• **What you are asked to do**:
Copy each line of the records that holds the string "localhost".

• **Supplied material**:

== == ==

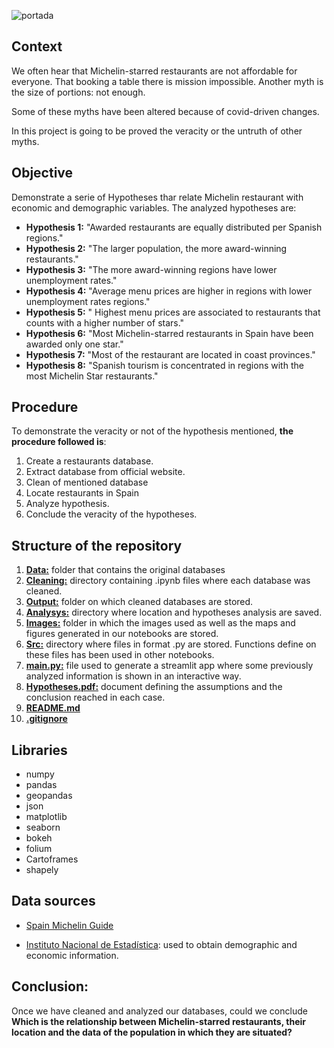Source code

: ![portada](https://github.com/angelanavarrog/Restaurantes-con-Estrella/blob/master/images/image1.jpg)

## Context

We often hear that Michelin-starred restaurants are not affordable for everyone. That booking a table there is mission impossible. Another myth is the size of portions: not enough.

Some of these myths have been altered because of covid-driven changes.

In this project is going to be proved the veracity or the untruth of other myths.


## Objective

Demonstrate a serie of Hypotheses thar relate Michelin restaurant with economic and demographic variables. The analyzed hypotheses are:

- **Hypothesis 1:** "Awarded restaurants are equally distributed per Spanish regions."
- **Hypothesis 2:** "The larger population, the more award-winning restaurants."
- **Hypothesis 3:** "The more award-winning regions have lower unemployment rates."
- **Hypothesis 4:** "Average menu prices are higher in regions with lower unemployment rates regions."
- **Hypothesis 5:** " Highest menu prices are associated to restaurants that counts with a higher number of stars."
- **Hypothesis 6:** "Most Michelin-starred restaurants in Spain have been awarded only one star."
- **Hypothesis 7:** "Most of the restaurant are located in coast provinces." 
- **Hypothesis 8:** "Spanish tourism is concentrated in regions with the most Michelin Star restaurants."


## Procedure

To demonstrate the veracity or not of the hypothesis mentioned, **the procedure followed is**:

1. Create a restaurants database.
2. Extract database from official website.
3. Clean of mentioned database
4. Locate restaurants in Spain
5. Analyze hypothesis.
6. Conclude the veracity of the hypotheses.

## Structure of the repository

1. **[Data:](https://github.com/angelanavarrog/Restaurantes-con-Estrella/tree/master/data)** folder that contains the original databases
2. **[Cleaning:](https://github.com/angelanavarrog/Restaurantes-con-Estrella/tree/master/Cleaning)** directory containing .ipynb files where each database was cleaned.
3. **[Output:](https://github.com/angelanavarrog/Restaurantes-con-Estrella/tree/master/output)** folder on which cleaned databases are stored.
4. **[Analysys:](https://github.com/angelanavarrog/Restaurantes-con-Estrella/tree/master/Analysis)** directory where location and hypotheses analysis are saved.
5. **[Images:](https://github.com/angelanavarrog/Restaurantes-con-Estrella/tree/master/images)** folder in which the images used as well as the maps and figures generated in our notebooks are stored.
6. **[Src:](https://github.com/angelanavarrog/Restaurantes-con-Estrella/tree/master/src)** directory where files in format .py are stored. Functions define on these files has been used in other notebooks.
7. **[main.py:](https://github.com/angelanavarrog/Restaurantes-con-Estrella/blob/master/main.py)** file used to generate a streamlit app where some previously analyzed information is shown in an interactive way. 
8. **[Hypotheses.pdf:](https://github.com/angelanavarrog/Restaurantes-con-Estrella/blob/master/Hypotheses.pdf)** document defining the assumptions and the conclusion reached in each case.
9. **[README.md](https://github.com/angelanavarrog/Restaurantes-con-Estrella/blob/master/README.md)**
10. **[.gitignore](https://github.com/angelanavarrog/Restaurantes-con-Estrella/blob/master/.gitignore)**

## Libraries

- numpy
- pandas
- geopandas
- json
- matplotlib
- seaborn
- bokeh
- folium
- Cartoframes
- shapely


## Data sources

- [Spain Michelin Guide](https://guide.michelin.com/es/es/restaurantes/1-estrella-michelin/2-estrellas-michelin/3-estrellas-michelin)

- [Instituto Nacional de Estadística](https://www.ine.es/): used to obtain demographic and economic information.


## Conclusion:

Once we have cleaned and analyzed our databases, could we conclude **Which  is the relationship between Michelin-starred restaurants, their location and the data of the population in which they are situated?**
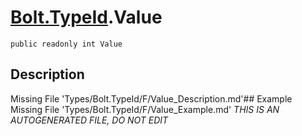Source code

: # [Bolt.TypeId](Types/Bolt.TypeId.md).Value
`public readonly int Value`
## Description
Missing File 'Types/Bolt.TypeId/F/Value_Description.md'## Example
Missing File 'Types/Bolt.TypeId/F/Value_Example.md'
*THIS IS AN AUTOGENERATED FILE, DO NOT EDIT*
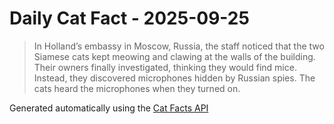 # Daily Cat Fact - 2025-09-25

> In Holland’s embassy in Moscow, Russia, the staff noticed that the two Siamese cats kept meowing and clawing at the walls of the building. Their owners finally investigated, thinking they would find mice. Instead, they discovered microphones hidden by Russian spies. The cats heard the microphones when they turned on.

Generated automatically using the [Cat Facts API](https://catfact.ninja)

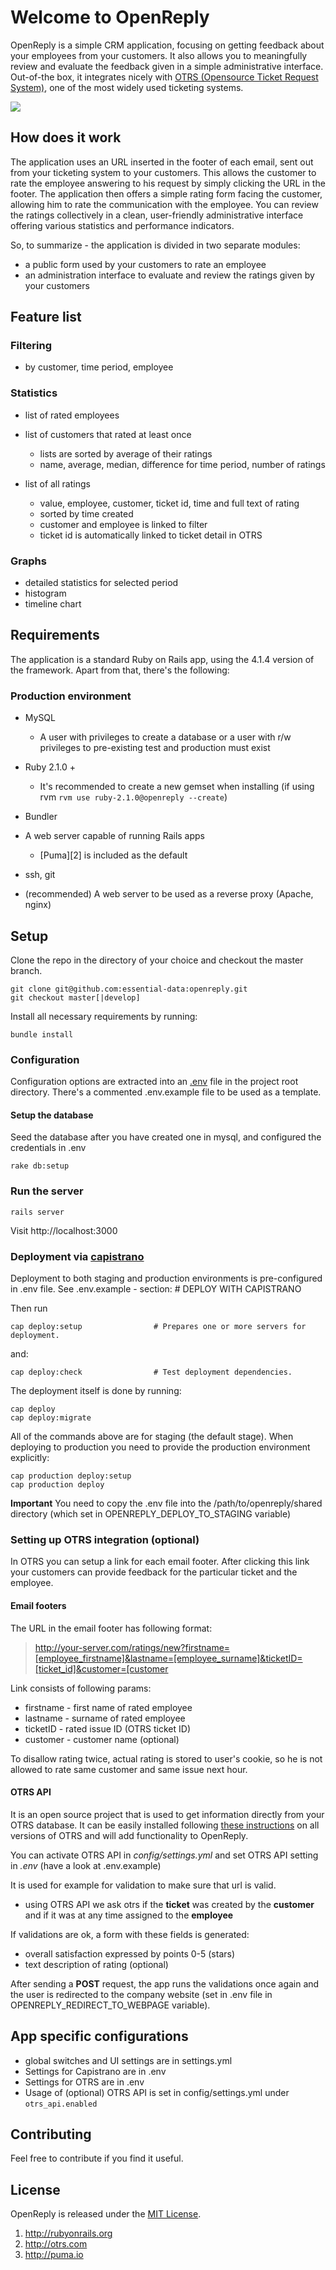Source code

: # Welcome to OpenReply

OpenReply is a simple CRM application, focusing on getting feedback about your employees from your customers. It also allows you to meaningfully review and evaluate the feedback given in a simple administrative interface.
Out-of-the box, it integrates nicely with [OTRS (Opensource Ticket Request System)](http://www.otrs.com/), one of the most widely used ticketing systems. 

![](https://raw.githubusercontent.com/essential-data/openreply/master/app/assets/images/screenshot.png)

## How does it work

The application uses an URL inserted in the footer of each email, sent out from your ticketing system to your customers. This allows the customer to rate the employee answering to his request by simply clicking the URL in the footer. The application then offers a simple rating form facing the customer, allowing him to rate the communication with the employee. You can review the ratings collectively in a clean, user-friendly administrative interface offering various statistics and performance indicators.

So, to summarize - the application is divided in two separate modules:

- a public form used by your customers to rate an employee 
- an administration interface to evaluate and review the ratings given by your customers

## Feature list

### Filtering
- by customer, time period, employee

### Statistics
- list of rated employees
- list of customers that rated at least once
  - lists are sorted by average of their ratings
  - name, average, median, difference for time period, number of ratings

- list of all ratings
  - value, employee, customer, ticket id, time and full text of rating
  - sorted by time created
  - customer and employee is linked to filter
  - ticket id is automatically linked to ticket detail in OTRS

### Graphs
  - detailed statistics for selected period
  - histogram
  - timeline chart

## Requirements

The application is a standard Ruby on Rails app, using the 4.1.4 version of the framework. Apart from that, there's the following:

### Production environment
-  MySQL
    - A user with privileges to create a database or a user with r/w privileges to pre-existing test and production must exist
    
- Ruby 2.1.0 +
    - It's recommended to create a new gemset when installing
    (if using rvm `rvm use ruby-2.1.0@openreply --create`)
- Bundler
- A web server capable of running Rails apps
    - [Puma][2] is included as the default
- ssh, git
- (recommended) A web server to be used as a reverse proxy (Apache, nginx) 

## Setup

Clone the repo in the directory of your choice and checkout the master branch.

    git clone git@github.com:essential-data:openreply.git
    git checkout master[|develop]
Install all necessary requirements by running:

    bundle install
    
### Configuration

Configuration options are extracted into an [.env](https://github.com/bkeepers/dotenv) file in the project root directory. There's a commented .env.example file to be used as a template.

#### Setup the database
Seed the database after you have created one in mysql, and configured the credentials in .env

    rake db:setup
    
### Run the server
    
    rails server
    
Visit http://localhost:3000


### Deployment via [capistrano](https://github.com/capistrano/capistrano) 
Deployment to both staging and production environments is pre-configured in .env file. See .env.example - section: # DEPLOY WITH CAPISTRANO 

Then run

    cap deploy:setup                # Prepares one or more servers for deployment.
    
and:

    cap deploy:check                # Test deployment dependencies.
    
The deployment itself is done by running:

    cap deploy
    cap deploy:migrate
    
All of the commands above are for staging (the default stage). When deploying to production you need to provide the production environment explicitly:

    cap production deploy:setup
    cap production deploy
    
**Important**
You need to copy the .env file into the /path/to/openreply/shared directory (which set in OPENREPLY_DEPLOY_TO_STAGING variable) 

        
### Setting up OTRS integration (optional)
In OTRS you can setup a link for each email footer. After clicking this link your customers can provide feedback for the particular ticket and the employee.

#### Email footers
The URL in the email footer has following format:

> http://your-server.com/ratings/new?firstname=[employee_firstname]&lastname=[employee_surname]&ticketID=[ticket_id]&customer=[customer

Link consists of following params:

 - firstname - first name of rated employee
 - lastname - surname of rated employee
 - ticketID - rated issue ID (OTRS ticket ID)
 - customer - customer name (optional)

To disallow rating twice, actual rating is stored to user's cookie, so he is not allowed to rate same customer and same issue next hour.

#### OTRS API
It is an open source project that is used to get information directly from your OTRS database. It can be easily installed following [these instructions]() on all versions of OTRS and will add functionality to OpenReply.

You can activate OTRS API in *config/settings.yml* and set OTRS API setting in *.env* (have a look at .env.example) 


It is used for example for validation to make sure that url is valid.

 - using OTRS API we ask otrs if the **ticket** was created by the **customer** and if it was at any time assigned to the **employee**

If validations are ok, a form with these fields is generated:

- overall satisfaction expressed by points 0-5 (stars)
- text description of rating (optional)

After sending a **POST** request, the app runs the validations once again and the user is redirected to the company website (set in .env file in OPENREPLY_REDIRECT_TO_WEBPAGE variable).

## App specific configurations
- global switches and UI settings are in settings.yml
- Settings for Capistrano are in .env
- Settings for OTRS are in .env
- Usage of (optional) OTRS API is set in config/settings.yml under `otrs_api.enabled` 

## Contributing
Feel free to contribute if you find it useful. 

## License
OpenReply is released under the [MIT License](http://www.opensource.org/licenses/MIT).


1. http://rubyonrails.org
2. http://otrs.com 
3. http://puma.io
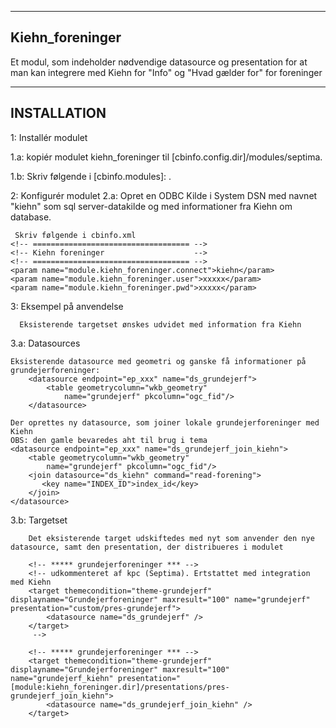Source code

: --------------------
Kiehn_foreninger
--------------------

Et modul, som indeholder nødvendige datasource og presentation for at man kan integrere med Kiehn for "Info" og "Hvad gælder for" for foreninger

--------------------
INSTALLATION
--------------------

1:    Installér modulet

1.a:  kopiér modulet kiehn_foreninger til [cbinfo.config.dir]/modules/septima.

1.b:  Skriv følgende i [cbinfo.modules]: <module name="kiehn_foreninger" dir="septima/kiehn_foreninger"/>.

2:    Konfigurér modulet
2.a:  Opret en ODBC Kilde i System DSN med navnet "kiehn" som sql server-datakilde og med informationer fra Kiehn om database.

     Skriv følgende i cbinfo.xml
   	<!-- =================================== -->
    <!-- Kiehn foreninger                    -->
    <!-- =================================== -->   
    <param name="module.kiehn_foreninger.connect">kiehn</param>
    <param name="module.kiehn_foreninger.user">xxxxx</param>
    <param name="module.kiehn_foreninger.pwd">xxxxx</param>

3:    Eksempel på anvendelse
      
	  Eksisterende targetset ønskes udvidet med information fra Kiehn
	  
3.a:  Datasources

	Eksisterende datasource med geometri og ganske få informationer på grundejerforeninger:
		<datasource endpoint="ep_xxx" name="ds_grundejerf">
			<table geometrycolumn="wkb_geometry"
				name="grundejerf" pkcolumn="ogc_fid"/>
		</datasource>
	
	Der oprettes ny datasource, som joiner lokale grundejerforeninger med Kiehn
	OBS: den gamle bevaredes aht til brug i tema
    <datasource endpoint="ep_xxx" name="ds_grundejerf_join_kiehn">
        <table geometrycolumn="wkb_geometry"
            name="grundejerf" pkcolumn="ogc_fid"/>
		<join datasource="ds_kiehn" command="read-forening">
		   <key name="INDEX_ID">index_id</key>
		</join> 
	</datasource>

3.b:  Targetset
		
		Det eksisterende target udskiftedes med nyt som anvender den nye datasource, samt den presentation, der distribueres i modulet
	
		<!-- ***** grundejerforeninger *** -->
		<!-- udkommenteret af kpc (Septima). Ertstattet med integration med Kiehn
		<target themecondition="theme-grundejerf" displayname="Grundejerforeninger" maxresult="100" name="grundejerf" presentation="custom/pres-grundejerf">
			<datasource name="ds_grundejerf" />
		</target>
		 -->
        
		<!-- ***** grundejerforeninger *** -->
		<target themecondition="theme-grundejerf" displayname="Grundejerforeninger" maxresult="100" name="grundejerf_kiehn" presentation="[module:kiehn_foreninger.dir]/presentations/pres-grundejerf_join_kiehn">
			<datasource name="ds_grundejerf_join_kiehn" />
		</target>
		

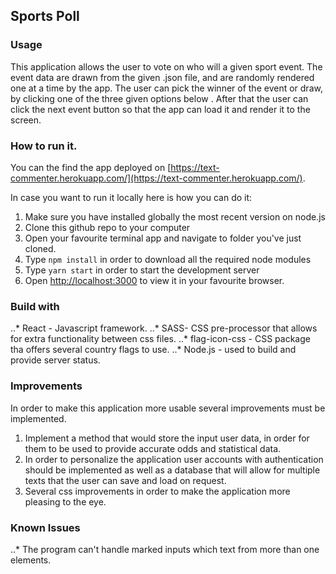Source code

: ## Sports Poll

### Usage
This application allows the user to vote on who will a given sport event. The event data are drawn from the given .json file, and are randomly rendered one at a time by the app. The user  can pick the winner of the event or draw, by clicking one of the three given options below . After that the user can click the next event button so that the app can load it and render it to the screen. 

### How to run it.

You can the find the app deployed on [https://text-commenter.herokuapp.com/](https://text-commenter.herokuapp.com/).

In case you want to run it locally here is how you can do it: 

1. Make sure you have installed globally the most recent version on node.js
2. Clone this github repo to your computer
3. Open your favourite terminal app and navigate to folder you've just cloned.
4. Type `npm install` in order to download all the required node modules
5. Type `yarn start` in order to start the development server
6. Open [http://localhost:3000](http://localhost:3000) to view it in your favourite browser.


### Build with

..* React - Javascript framework.
..* SASS- CSS pre-processor that allows for extra functionality between css files.
..* flag-icon-css - CSS package tha offers several country flags to use.
..* Node.js - used to build and provide server status.

### Improvements

In order to make this application more usable several improvements must be implemented.

1. Implement a method that would store the input user data, in order for them to be used to provide accurate odds and statistical data.
2. In order to personalize the application user accounts with authentication should be implemented as well as a database that will allow for multiple texts that the user can save and load on request.
3. Several css improvements in order to make the application more pleasing to the eye.

### Known Issues

..* The program can't handle marked inputs which text from more than one elements.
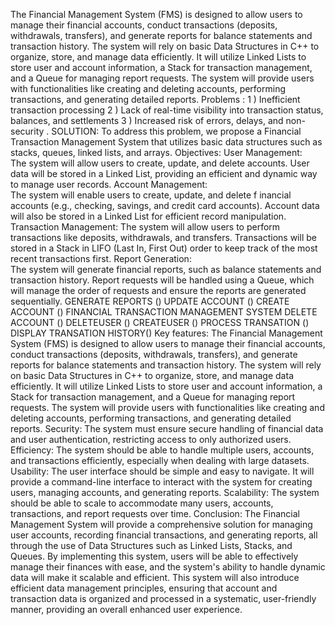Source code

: The Financial Management System (FMS) is designed to allow 
users to manage their financial accounts, conduct transactions 
(deposits, withdrawals, transfers), and generate reports for 
balance statements and transaction history. The system will rely 
on basic Data Structures in C++ to organize, store, and manage 
data efficiently. It will utilize Linked Lists to store user and 
account information, a Stack for transaction management, and a 
Queue for managing report requests. The system will provide 
users with functionalities like creating and deleting accounts, 
performing transactions, and generating detailed reports. 
Problems : 
1 ) Inefficient transaction processing 
2 ) Lack of real-time visibility into transaction status, balances, 
and settlements 
3 ) Increased risk of errors, delays, and non-security . 
SOLUTION: 
To address this problem, we propose a Financial Transaction 
Management System that utilizes basic data structures such as 
stacks, queues, linked lists, and arrays. 
Objectives: 
User Management:  
The system will allow users to create, update, and delete 
accounts. User data will be stored in a Linked List, providing an 
efficient and dynamic way to manage user records. 
Account Management:  
The system will enable users to create, update, and delete 
f
 inancial accounts (e.g., checking, savings, and credit card 
accounts). Account data will also be stored in a Linked List for 
efficient record manipulation. 
Transaction Management: 
The system will allow users to perform transactions like 
deposits, withdrawals, and transfers. Transactions will be stored 
in a Stack in LIFO (Last In, First Out) order to keep track of the 
most recent transactions first. 
Report Generation:  
The system will generate financial reports, such as balance 
statements and transaction history. Report requests will be 
handled using a Queue, which will manage the order of requests 
and ensure the reports are generated sequentially. 
GENERATE
 REPORTS ()
 UPDATE 
ACCOUNT ()
 CREATE 
ACCOUNT
 ()
 FINANCIAL 
TRANSACTION 
MANAGEMENT 
SYSTEM 
DELETE 
ACCOUNT 
()
 DELETEUSER 
()
 CREATEUSER 
()
 PROCESS 
TRANSATION
 ()
 DISPLAY 
TRANSATION 
HISTORY()
 Key features: 
The Financial Management System (FMS) is designed to allow 
users to manage their financial accounts, conduct transactions 
(deposits, withdrawals, transfers), and generate reports for 
balance statements and transaction history. The system will rely 
on basic Data Structures in C++ to organize, store, and manage 
data efficiently. It will utilize Linked Lists to store user and 
account information, a Stack for transaction management, and a 
Queue for managing report requests. The system will provide 
users with functionalities like creating and deleting accounts, 
performing transactions, and generating detailed reports. 
Security: 
The system must ensure secure handling of financial data and 
user authentication, restricting access to only authorized users. 
Efficiency: 
The system should be able to handle multiple users, accounts, 
and transactions efficiently, especially when dealing with large 
datasets. 
Usability: 
The user interface should be simple and easy to navigate. It will 
provide a command-line interface to interact with the system for 
creating users, managing accounts, and generating reports. 
Scalability: 
The system should be able to scale to accommodate many 
users, accounts, transactions, and report requests over time. 
Conclusion: 
The Financial Management System will provide a comprehensive 
solution for managing user accounts, recording financial 
transactions, and generating reports, all through the use of  Data 
Structures such as Linked Lists, Stacks, and Queues. By 
implementing this system, users will be able to effectively 
manage their finances with ease, and the system's ability to 
handle dynamic data will make it scalable and efficient. 
This system will also introduce efficient data management 
principles, ensuring that account and transaction data is 
organized and processed in a systematic, user-friendly manner, 
providing an overall enhanced user experience.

== == ==

• **Result of the task**:
Visit http://localhost:3000
6. Open [http://localhost:3000](http://localhost:3000) to view it in your favourite browser.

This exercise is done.